Limit concurrent operations in content aggregator

Currently, the content aggregator clones/fetches and scans all repositories at once. When cloning or fetching a lot of repositories, this can put a heavy burden on the network and/or the local resources, and may even lead to the git client being throttled or barred by the git server. It also means that all the packfile and index files get loaded into memory at once, which can push the Node.js process the limits of its memory.

This happens because the array of async function calls that load and process each repository are resolved using a standard Promise.all call, which lets all the functions run at once. We can replace this function with one that enforces a concurrency limit (known as a fixed thread pool) so that only a fixed number of operations can proceed at once.

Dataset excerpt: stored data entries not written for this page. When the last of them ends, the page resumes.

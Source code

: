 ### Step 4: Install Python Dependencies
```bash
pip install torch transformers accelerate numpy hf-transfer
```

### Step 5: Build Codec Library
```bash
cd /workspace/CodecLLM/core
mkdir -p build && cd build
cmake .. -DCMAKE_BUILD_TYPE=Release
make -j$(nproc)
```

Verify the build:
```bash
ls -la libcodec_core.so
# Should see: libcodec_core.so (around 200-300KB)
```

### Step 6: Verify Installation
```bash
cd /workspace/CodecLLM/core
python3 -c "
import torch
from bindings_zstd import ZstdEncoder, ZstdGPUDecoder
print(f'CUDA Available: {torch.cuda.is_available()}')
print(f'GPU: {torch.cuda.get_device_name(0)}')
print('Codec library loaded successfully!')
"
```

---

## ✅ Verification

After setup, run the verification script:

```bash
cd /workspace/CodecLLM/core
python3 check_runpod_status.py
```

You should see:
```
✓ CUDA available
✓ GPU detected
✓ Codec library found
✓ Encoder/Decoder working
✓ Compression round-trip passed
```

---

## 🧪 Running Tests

We'll need to allow the user to configure this through the playbook. Since this is related to git operations, it may fit best on the git category:

git:
  concurrency_limit: 15

While changing this loop, there's another concern to address. Currently, if a clone/fetch operation fails, it terminates the Node.js process, which can leave repositories in the process of being cloned/fetched in an inconsistent state. While Antora gracefully handles this situation by cloning the repository anew on the next run, it still causes the cache of those repositories to be invalidated. The loop should defer failures so all clone/fetch operatations are settled (resolved or rejected) before the error is thrown. This change will maintain the integrity of the repository cache.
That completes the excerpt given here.